Like many lucky houses at this time of year, mine is filled with a stack of cardboard boxes in which gifts arrived from the glorious internet. Here they are teetering in my basement. This is nowhere near the number of boxes there actually are, because they are nested one inside the other, to reduce the size of the pile. They are still in my basement because I am one of those people afflicted with the inability to waste a perfectly good box that might, at some distant future time, be needed for somethingorother.

But they take up space and remind me, every time I see them, to feel a pang of guilt about all the wood pulp shopping via the internet uses.

This is why I love folks like these guys from Cooper Union, Henry Wang and Chris Curro, who re-designed the humble cardboard box to be easier to use, less wasteful, take up less space, and be reusable to boot.

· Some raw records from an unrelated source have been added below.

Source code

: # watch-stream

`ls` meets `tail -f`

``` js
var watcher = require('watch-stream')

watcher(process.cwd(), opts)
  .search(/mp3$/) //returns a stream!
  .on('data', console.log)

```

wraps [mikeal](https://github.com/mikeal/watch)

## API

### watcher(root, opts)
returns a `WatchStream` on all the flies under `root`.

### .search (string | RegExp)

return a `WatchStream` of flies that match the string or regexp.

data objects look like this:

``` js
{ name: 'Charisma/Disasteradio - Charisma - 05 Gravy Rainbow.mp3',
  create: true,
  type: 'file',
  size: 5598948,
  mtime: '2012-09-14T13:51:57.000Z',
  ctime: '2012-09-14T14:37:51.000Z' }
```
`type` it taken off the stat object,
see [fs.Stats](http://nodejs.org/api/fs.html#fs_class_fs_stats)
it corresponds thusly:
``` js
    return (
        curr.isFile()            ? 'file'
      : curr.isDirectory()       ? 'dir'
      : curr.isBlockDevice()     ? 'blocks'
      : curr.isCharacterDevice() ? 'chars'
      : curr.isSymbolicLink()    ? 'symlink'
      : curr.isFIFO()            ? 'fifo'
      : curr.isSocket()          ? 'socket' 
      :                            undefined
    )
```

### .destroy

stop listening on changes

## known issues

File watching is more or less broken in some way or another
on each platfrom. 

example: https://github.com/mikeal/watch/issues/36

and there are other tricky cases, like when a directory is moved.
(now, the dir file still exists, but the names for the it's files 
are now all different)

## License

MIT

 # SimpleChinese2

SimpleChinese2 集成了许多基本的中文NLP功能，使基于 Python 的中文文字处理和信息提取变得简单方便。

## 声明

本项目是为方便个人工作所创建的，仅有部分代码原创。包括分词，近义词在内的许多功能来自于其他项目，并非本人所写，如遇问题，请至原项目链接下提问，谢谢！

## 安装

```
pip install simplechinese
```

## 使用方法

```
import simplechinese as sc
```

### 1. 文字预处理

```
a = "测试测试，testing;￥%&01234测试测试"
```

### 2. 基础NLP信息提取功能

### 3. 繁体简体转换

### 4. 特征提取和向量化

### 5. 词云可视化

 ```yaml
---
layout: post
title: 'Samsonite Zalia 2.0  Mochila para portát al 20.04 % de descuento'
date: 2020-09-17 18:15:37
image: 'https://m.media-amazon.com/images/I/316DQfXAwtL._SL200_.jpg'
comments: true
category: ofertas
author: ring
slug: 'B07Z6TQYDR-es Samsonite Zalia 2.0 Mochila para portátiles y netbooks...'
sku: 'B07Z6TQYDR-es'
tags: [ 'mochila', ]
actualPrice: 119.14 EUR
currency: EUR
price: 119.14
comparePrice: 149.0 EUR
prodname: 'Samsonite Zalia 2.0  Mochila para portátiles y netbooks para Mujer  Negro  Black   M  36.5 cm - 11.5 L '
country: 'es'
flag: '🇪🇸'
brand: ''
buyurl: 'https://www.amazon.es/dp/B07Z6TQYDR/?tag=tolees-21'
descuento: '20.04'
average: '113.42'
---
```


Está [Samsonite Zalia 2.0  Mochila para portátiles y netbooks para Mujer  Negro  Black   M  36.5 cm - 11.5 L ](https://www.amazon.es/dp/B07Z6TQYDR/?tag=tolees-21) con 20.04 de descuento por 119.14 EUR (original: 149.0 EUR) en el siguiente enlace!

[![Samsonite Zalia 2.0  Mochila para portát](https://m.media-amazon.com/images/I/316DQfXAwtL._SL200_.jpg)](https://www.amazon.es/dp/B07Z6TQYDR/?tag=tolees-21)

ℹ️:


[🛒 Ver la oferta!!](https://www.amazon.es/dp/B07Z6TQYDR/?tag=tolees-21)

They are seeking funding to get their box — the rapid packing container — out into the world.


Packaging has always been important, but the way we purchase and use foods underwent an enormous change in the 1970s due to he invention of the Tetrapak — that now ubiquitous folded card-based box that your milk (and juice) comes in. It made the Rausings (the family whose company developed and owns this technology) into billionaires.

Nearly everyone in the world has used one of these

Some might say that the aesthetic charm of the bottle as a packaging medium was lost when the almighty Tetrapak made its way onto shelves, and they’d be right.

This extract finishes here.